3. **Calcimimetics**: These mimic calcium and can help decrease PTH secretion by increasing the sensitivity of the calcium-sensing receptors on the parathyroid gland. An example is:
- Cinacalcet

These medications should be used under the guidance of a healthcare provider, who can tailor treatment to the specific needs and health condition of the individual.
Repurposable Drugs
There are currently no widely recognized and specific repurposible drugs identified for secondary hyperparathyroidism. The management primarily includes the use of phosphate binders, active vitamin D analogs, and calcimimetics.

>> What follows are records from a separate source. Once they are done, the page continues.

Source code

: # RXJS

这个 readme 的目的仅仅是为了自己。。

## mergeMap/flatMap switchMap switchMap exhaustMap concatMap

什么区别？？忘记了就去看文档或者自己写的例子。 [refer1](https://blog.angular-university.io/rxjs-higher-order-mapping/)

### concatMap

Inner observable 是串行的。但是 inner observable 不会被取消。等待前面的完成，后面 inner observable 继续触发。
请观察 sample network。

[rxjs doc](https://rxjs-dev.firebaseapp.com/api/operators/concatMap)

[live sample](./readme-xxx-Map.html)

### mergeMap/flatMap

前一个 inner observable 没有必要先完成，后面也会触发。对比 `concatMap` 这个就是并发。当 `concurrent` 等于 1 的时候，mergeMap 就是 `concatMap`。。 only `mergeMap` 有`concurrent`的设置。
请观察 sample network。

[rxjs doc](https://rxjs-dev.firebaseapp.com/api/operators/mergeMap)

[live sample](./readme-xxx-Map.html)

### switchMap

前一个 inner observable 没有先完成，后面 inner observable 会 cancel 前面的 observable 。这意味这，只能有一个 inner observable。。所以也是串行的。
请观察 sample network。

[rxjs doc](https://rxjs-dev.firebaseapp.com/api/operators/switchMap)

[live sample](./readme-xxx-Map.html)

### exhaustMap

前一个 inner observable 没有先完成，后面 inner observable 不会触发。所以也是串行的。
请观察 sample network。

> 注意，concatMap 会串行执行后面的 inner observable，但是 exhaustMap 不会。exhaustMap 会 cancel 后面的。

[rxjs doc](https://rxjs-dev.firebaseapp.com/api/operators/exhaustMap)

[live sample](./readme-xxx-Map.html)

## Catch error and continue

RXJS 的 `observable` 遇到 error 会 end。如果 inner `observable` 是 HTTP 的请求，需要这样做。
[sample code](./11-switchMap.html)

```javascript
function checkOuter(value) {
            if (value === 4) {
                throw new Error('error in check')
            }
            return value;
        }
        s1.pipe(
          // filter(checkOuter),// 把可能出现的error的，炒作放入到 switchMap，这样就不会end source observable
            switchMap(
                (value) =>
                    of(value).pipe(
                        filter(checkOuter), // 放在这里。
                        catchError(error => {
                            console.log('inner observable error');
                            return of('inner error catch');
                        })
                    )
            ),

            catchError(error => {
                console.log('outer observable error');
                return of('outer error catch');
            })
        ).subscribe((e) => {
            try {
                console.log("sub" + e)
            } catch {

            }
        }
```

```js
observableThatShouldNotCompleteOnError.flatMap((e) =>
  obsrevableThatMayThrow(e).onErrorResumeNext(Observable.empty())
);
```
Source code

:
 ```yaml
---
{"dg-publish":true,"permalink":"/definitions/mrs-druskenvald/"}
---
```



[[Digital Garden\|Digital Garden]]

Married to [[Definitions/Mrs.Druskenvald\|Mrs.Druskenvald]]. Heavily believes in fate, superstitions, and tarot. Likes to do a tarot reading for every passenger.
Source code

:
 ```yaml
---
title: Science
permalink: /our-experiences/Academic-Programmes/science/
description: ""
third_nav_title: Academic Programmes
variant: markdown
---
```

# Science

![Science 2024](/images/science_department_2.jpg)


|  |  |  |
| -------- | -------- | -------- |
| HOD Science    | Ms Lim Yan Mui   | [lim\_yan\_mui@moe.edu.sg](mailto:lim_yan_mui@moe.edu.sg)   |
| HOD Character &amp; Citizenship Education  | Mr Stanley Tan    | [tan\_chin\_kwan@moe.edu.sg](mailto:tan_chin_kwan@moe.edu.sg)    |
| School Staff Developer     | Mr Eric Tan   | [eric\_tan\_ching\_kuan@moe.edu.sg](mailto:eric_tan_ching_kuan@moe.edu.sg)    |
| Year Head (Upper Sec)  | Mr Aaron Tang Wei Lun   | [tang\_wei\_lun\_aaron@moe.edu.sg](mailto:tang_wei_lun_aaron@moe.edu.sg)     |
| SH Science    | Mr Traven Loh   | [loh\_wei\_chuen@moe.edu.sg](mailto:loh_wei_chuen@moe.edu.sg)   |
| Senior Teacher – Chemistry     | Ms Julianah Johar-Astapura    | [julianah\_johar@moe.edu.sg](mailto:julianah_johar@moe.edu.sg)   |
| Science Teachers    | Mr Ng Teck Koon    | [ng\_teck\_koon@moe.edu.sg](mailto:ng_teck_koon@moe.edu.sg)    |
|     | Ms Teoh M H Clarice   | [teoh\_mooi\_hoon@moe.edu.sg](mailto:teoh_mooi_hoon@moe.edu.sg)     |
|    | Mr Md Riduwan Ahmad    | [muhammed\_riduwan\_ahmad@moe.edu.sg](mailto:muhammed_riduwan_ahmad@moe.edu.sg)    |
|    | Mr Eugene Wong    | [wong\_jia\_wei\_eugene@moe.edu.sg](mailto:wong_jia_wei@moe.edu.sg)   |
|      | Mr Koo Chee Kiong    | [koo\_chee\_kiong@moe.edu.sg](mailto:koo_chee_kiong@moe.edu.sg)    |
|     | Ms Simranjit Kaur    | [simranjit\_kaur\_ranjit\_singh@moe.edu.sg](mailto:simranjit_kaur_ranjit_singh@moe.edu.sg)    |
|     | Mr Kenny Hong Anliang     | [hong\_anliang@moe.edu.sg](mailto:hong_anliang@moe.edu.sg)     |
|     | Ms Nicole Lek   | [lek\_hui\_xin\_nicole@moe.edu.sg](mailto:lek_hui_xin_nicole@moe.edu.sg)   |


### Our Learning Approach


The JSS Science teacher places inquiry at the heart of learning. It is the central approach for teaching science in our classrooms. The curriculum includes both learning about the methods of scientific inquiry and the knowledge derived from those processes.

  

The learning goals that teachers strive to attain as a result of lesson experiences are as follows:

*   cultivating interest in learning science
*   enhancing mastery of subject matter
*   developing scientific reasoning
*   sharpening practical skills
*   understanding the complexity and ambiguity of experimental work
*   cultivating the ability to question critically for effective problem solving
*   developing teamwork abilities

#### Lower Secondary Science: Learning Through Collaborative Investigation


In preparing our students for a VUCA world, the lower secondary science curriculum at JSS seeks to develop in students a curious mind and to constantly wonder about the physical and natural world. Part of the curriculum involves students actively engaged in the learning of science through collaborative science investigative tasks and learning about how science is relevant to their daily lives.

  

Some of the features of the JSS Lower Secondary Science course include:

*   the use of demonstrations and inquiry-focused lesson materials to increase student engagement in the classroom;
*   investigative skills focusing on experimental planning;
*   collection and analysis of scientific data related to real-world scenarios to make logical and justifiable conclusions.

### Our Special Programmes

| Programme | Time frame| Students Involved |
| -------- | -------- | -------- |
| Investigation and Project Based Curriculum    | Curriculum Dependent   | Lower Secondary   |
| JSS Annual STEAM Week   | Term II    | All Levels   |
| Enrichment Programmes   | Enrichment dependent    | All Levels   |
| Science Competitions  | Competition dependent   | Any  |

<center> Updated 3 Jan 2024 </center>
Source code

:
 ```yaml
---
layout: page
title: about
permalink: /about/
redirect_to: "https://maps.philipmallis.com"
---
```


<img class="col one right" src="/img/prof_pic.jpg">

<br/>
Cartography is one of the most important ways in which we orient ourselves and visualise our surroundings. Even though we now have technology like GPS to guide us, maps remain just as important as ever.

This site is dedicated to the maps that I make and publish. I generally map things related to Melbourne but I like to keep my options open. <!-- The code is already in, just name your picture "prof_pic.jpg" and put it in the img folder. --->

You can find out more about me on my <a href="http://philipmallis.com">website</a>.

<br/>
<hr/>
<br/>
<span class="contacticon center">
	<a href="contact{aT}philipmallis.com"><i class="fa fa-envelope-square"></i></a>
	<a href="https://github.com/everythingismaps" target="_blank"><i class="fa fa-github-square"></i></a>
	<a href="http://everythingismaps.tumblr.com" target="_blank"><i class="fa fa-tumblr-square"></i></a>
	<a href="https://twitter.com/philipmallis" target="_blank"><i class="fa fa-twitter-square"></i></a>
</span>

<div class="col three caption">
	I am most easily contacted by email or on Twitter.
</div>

These include:

1. **Phosphate Binders**:
- Sevelamer
- Lanthanum carbonate

2. **Vitamin D Analogs**:
- Calcitriol
- Paricalcitol
- Doxercalciferol

3. **Calcimimetics**:
- Cinacalcet

These therapies help manage the biochemical abnormalities associated with secondary hyperparathyroidism, often seen in chronic kidney disease.
Metabolites
In secondary hyperparathyroidism, key metabolites affected include:

1. **Calcium**: Often decreased due to chronic kidney disease, leading to increased parathyroid hormone (PTH) secretion.
2. **Phosphate**: Typically elevated in secondary hyperparathyroidism because failing kidneys cannot excrete phosphate effectively.
3. **Vitamin D**: Often decreased, as kidneys are less able to convert it to its active form (calcitriol), resulting in lower calcium absorption from the gut, which further stimulates PTH release.
4. **PTH**: Elevated as a compensatory response to low calcium levels and ineffective vitamin D metabolism.

These imbalances contribute to the pathophysiology of secondary hyperparathyroidism, primarily seen in patients with chronic kidney disease.
Nutraceuticals
For managing secondary hyperparathyroidism, nutraceuticals like vitamin D and its analogs (e.g., calcitriol) and calcium supplements can be beneficial. Vitamin D improves calcium absorption, which can help regulate parathyroid hormone (PTH) levels. Calcium supplements help maintain appropriate serum calcium levels, thereby reducing PTH secretion. Always consult a healthcare provider before starting any supplements.
Peptides
For secondary hyperparathyroidism, the peptide of interest is parathyroid hormone (PTH). Elevated levels of PTH are a hallmark of this condition as the parathyroid glands respond to chronic hypocalcemia, often due to chronic kidney disease or vitamin D deficiency. Monitoring PTH, calcium, and phosphorus levels is crucial in managing secondary hyperparathyroidism.